Personally, I don’t think that that’s what Paul means when he says that they are to be submissive as the law says. I think that really what he’s talking about is the original creation in which man and then woman was created. And in the fact of creation itself from, as Paul explains in 1 Corinthians chapter 11, there is implicit the submission of the woman to the man. Listen to what Paul says back in 1 Corinthians Chapter 11 with regard to it. Verse 4 he says, “Every man praying or prophesying, having his head covered, dishonors his head. [But] every woman who prays or prophesies with her head uncovered dishonors her head, for that is one and the same as if her head were shaved. For if a woman is not covered, let her also be shorn. But if it is shameful for a woman to be shorn or shaved, let her be covered. For a man indeed ought not to cover his head, since he is the image and glory of God; but woman is the glory of man. For man is not from woman, but woman from man.” The creation. The creation itself gives us an indication of the relationship of the sexes. “Nor was man created for the woman, but woman for the man. For this reason the woman ought to have a symbol of authority on her head, because of the angels.”

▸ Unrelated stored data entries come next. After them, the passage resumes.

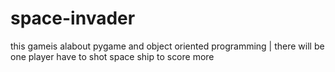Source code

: # space-invader
this gameis alabout pygame and object oriented programming | 
there will be one player have to shot space ship to score more

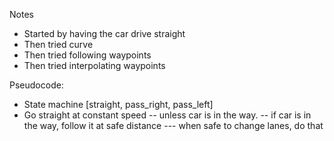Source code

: Notes
- Started by having the car drive straight
- Then tried curve
- Then tried following waypoints
- Then tried interpolating waypoints



Pseudocode:

- State machine [straight, pass_right, pass_left]
- Go straight at constant speed
-- unless car is in the way.
-- if car is in the way, follow it at safe distance
--- when safe to change lanes, do that
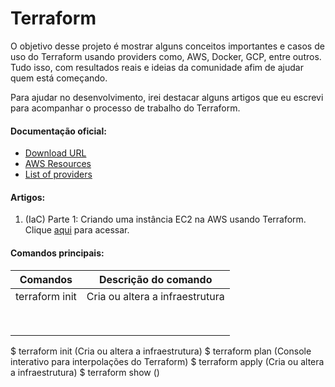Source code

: # Terraform

O objetivo desse projeto é mostrar alguns conceitos importantes e casos de uso do Terraform usando providers como, AWS, Docker, GCP, entre outros. Tudo isso, com resultados reais e ideias da comunidade afim de ajudar quem está começando.


Para ajudar no desenvolvimento, irei destacar alguns artigos que eu escrevi para acompanhar o processo de trabalho do Terraform.

#### Documentação oficial:

- [Download URL](https://www.terraform.io/downloads.html)
- [AWS Resources](https://www.terraform.io/docs/providers/aws/)
- [List of providers](https://www.terraform.io/docs/providers/index.html)


#### Artigos:

1) (IaC) Parte 1: Criando uma instância EC2 na AWS usando Terraform. Clique [aqui](https://medium.com/@amaurybsouza/terraform-e364f5d31570) para acessar.

#### Comandos principais:

Comandos       | Descrição do comando
---------------|-----------------------------------------------
terraform init | Cria ou altera a infraestrutura
               |
               |
               |
               |
               |
               |
               |
               |



$ terraform init (Cria ou altera a infraestrutura)
$ terraform plan (Console interativo para interpolações do Terraform)
$ terraform apply (Cria ou altera a infraestrutura)
$ terraform show ()



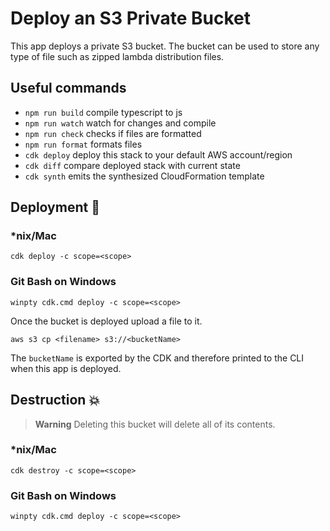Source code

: # Deploy an S3 Private Bucket

This app deploys a private S3 bucket. The bucket can be used to store any type of file such as zipped lambda distribution files.

## Useful commands

- `npm run build` compile typescript to js
- `npm run watch` watch for changes and compile
- `npm run check` checks if files are formatted
- `npm run format` formats files
- `cdk deploy` deploy this stack to your default AWS account/region
- `cdk diff` compare deployed stack with current state
- `cdk synth` emits the synthesized CloudFormation template

## Deployment :rocket:

### \*nix/Mac

`cdk deploy -c scope=<scope>`

### Git Bash on Windows

`winpty cdk.cmd deploy -c scope=<scope>`

Once the bucket is deployed upload a file to it.

`aws s3 cp <filename> s3://<bucketName>`

The `bucketName` is exported by the CDK and therefore printed to the CLI when this app is deployed.

## Destruction :boom:

> **Warning** Deleting this bucket will delete all of its contents.

### \*nix/Mac

`cdk destroy -c scope=<scope>`

### Git Bash on Windows

`winpty cdk.cmd deploy -c scope=<scope>`
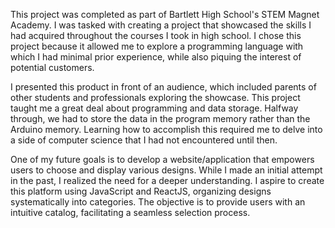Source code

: This project was completed as part of Bartlett High School's STEM Magnet Academy. I was tasked with creating a project that showcased the skills I had acquired throughout the courses I took in high school. I chose this project because it allowed me to explore a programming language with which I had minimal prior experience, while also piquing the interest of potential customers.

I presented this product in front of an audience, which included parents of other students and professionals exploring the showcase. This project taught me a great deal about programming and data storage. Halfway through, we had to store the data in the program memory rather than the Arduino memory. Learning how to accomplish this required me to delve into a side of computer science that I had not encountered until then.

One of my future goals is to develop a website/application that empowers users to choose and display various designs. While I made an initial attempt in the past, I realized the need for a deeper understanding. I aspire to create this platform using JavaScript and ReactJS, organizing designs systematically into categories. The objective is to provide users with an intuitive catalog, facilitating a seamless selection process.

Now, the symbol of authority may be her hair, or it may be the covering, probably that. Because of the angels. What a strange thing, because of the angels. Well, the angels, we know, were part of the meetings of the church. You think about that on Sunday evening in Believers Chapel, the angels are watching? That’s what the New Testament says, the angels are watching. They’re actually in full knowledge of things that happen in our observances.

In fact, in Ephesians chapter 3 the apostle says that the angels not only observe but they learn things from us. In Ephesians chapter 3 of that most important chapter, the apostle writes these words. And I think they bear on our point, and I would like to mention them. He’s talking about the mystery, and then he says, “To me, who am less than the least of all the saints, this grace was given, that I should preach among the Gentiles the unsearchable riches of Christ, and to make all see what is the fellowship of the mystery, which from the beginning of the ages has been hidden in God who created all things through Jesus Christ; to the intent that now the manifold wisdom of God might be known by the church to the principalities and powers in the heavenly places.” What are the principalities and powers in heavenly places? They’re the angelic beings.

So by means of the things that are happening to the Christian church, they learn truths about the mystery of which Paul is talking. Here the mystery that’s been hidden from ages past and is now revealed, the relationship of Jew and Gentile in the one body of Jesus Christ, the church, so that we are the means for the instruction of the angelic world. What have they learned from us? Maybe what not to do rather than what to do.

Listen to what he says in 1 Corinthians chapter 4 in verse 9, “For I think that God has displayed us, the apostles, last, as men condemned to death; for we have been made a spectacle (That’s the word from which we get theater, theatron, a theater) to the world, both to angels and to men.”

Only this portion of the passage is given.